A Letter of Marque

In the Golden Age of Piracy, the last thing you wanted to be called was a pirate. Pirates were dirty scoundrels, the scourge of the seas, and when caught, were most often hanged for their crimes. Blackbeard’s head, after he lost it in his fight against Lieutenant Maynard, hung from the bowsprit of Maynard’s ship, Ranger, as a grim reminder to all other pirates of their certain fate, was they caught.

So, you can see why it was unhealthy to refer to one’s self as a pirate.  A person on the other end of a pointing finger that hurled the word as an accusation could very well find himself hanged.

But, to be called a privateer, well, that was a different story.  A privateer was authorized by his government to attack and capture ships of a specific other government – for example, England sent out hundreds of privateers to attack ships bearing a Spanish flag. The Spanish equally dispatched them to attack English, French, and Dutch ships, among others.

For governments, privateers were an easy way to build an ad-hoc navy. In fact, ships taken by privateers were often brought into a home port and purchased by the government. Everyone associated with the privateering ship, from her owners down to the cabin boys on board, got paid, and the ship went into the navy.

To be a privateer, however, you had to have a commission from the king, or a local governor. To get it, you had to be a person of fair standing (obvious scoundrels need not apply), and you had to have a ship, fitted out at your own expense, and a crew that could fight.

This commission was in the form of a “letter of marque,” and you guarded it with your life.  The letter, signed by the king or a regional governor, stated that your actions were on behalf of the crown.  It gave you legal permission to attack other ships. Most important, should your ship get taken in an action, and you were captured, the letter of marque guaranteed that you would be tried as a prisoner of war, and not as a pirate.

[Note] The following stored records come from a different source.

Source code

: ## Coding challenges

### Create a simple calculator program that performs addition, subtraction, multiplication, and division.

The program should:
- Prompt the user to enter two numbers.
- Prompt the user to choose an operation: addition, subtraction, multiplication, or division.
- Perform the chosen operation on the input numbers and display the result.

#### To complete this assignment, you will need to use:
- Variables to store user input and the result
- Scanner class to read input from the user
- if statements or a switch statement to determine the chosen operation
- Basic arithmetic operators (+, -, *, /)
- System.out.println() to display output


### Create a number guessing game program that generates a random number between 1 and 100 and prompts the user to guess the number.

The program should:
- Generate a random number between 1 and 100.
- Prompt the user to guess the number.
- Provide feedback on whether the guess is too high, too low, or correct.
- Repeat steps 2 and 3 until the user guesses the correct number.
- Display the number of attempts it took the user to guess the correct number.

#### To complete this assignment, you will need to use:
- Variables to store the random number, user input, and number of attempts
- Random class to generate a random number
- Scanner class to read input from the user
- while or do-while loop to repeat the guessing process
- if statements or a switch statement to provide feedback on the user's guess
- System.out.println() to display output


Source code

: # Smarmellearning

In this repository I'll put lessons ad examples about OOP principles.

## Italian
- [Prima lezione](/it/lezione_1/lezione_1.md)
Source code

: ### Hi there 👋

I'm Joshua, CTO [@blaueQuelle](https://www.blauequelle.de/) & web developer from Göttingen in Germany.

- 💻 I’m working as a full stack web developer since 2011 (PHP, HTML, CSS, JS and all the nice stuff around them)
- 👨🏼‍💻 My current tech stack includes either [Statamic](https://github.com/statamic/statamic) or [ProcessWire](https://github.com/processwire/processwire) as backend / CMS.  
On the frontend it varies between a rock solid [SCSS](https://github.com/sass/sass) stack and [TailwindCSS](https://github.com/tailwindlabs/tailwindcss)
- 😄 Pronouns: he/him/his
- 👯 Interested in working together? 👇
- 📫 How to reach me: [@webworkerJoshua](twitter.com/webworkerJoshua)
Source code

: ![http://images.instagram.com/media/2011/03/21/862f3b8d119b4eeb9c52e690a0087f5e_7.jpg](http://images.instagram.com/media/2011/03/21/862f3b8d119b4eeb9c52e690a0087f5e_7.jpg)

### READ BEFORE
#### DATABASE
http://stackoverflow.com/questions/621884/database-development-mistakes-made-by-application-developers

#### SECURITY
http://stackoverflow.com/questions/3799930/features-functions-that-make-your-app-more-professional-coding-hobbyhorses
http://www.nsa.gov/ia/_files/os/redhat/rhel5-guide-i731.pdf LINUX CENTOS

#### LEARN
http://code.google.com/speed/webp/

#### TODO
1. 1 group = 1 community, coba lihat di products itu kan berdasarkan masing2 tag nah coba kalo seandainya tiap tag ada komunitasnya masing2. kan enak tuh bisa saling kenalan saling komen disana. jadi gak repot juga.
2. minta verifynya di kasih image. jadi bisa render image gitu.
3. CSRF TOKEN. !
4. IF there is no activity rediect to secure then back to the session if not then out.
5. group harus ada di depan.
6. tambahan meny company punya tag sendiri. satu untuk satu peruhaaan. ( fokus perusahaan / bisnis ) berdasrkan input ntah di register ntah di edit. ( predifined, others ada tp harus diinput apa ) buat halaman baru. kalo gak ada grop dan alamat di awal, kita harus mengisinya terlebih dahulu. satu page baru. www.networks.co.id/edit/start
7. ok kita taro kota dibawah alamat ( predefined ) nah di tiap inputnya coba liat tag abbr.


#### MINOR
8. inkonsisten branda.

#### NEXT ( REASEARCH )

There were many moments when an English schooner was waylaid on the high seas by an English warship. The naval first lieutenant, with half a dozen marines, stands, arms crossed angrily in the schooner’s sally port, swaying over the heavy waves, with a firm look of accusation on his face.

“Oh, no, sir,” says the schooner’s captain, nervously. “We don’t be no pirates, sir. We got ourselves a commission. Here, here comes Saunders with it now, sir.”

The lieutenant takes the proffered document from Saunders’ dirty, trembling hands and reads it carefully, noting the exchequer’s seal on the bottom. He glances about the schooner’s deck, noticing scars in the woodwork from another ship’s guns, the polished cutlasses in the rack around the main mast, the poorly stacked crates and casks waiting to be taken to the hold.  He glances at the letter one more time, then hands it back.

“We have a report that you attacked the Elizabeth, a pink under the English flag out of Dover,” he says frostily.

“Oh, no, sir,” the captain replies sheepishly. “As ye can see, why, we don’t have no commission to be attacking English ships, does we?” He chuckles with a slight wheeze, knowing that the commission is his get-out-of-jail-free card. 

The privateer’s commission was a powerful, but limiting tool. Privateers were forbidden to attack ships of their own country. But it happened nevertheless, and the line between privateer and pirate was often hard to see.

In truth, many of the most famous pirates, including Blackbeard, began their sea roving careers as privateers. Sir Henry Morgan drifted in and out of piracy, but always retained his commission as his defense. Despite his attacking English ships, he was actually knighted by the king himself for his service to the crown.

So, when the day was done, and the pirate caught, he might well save his neck if he could just provide that one document, the letter of marque.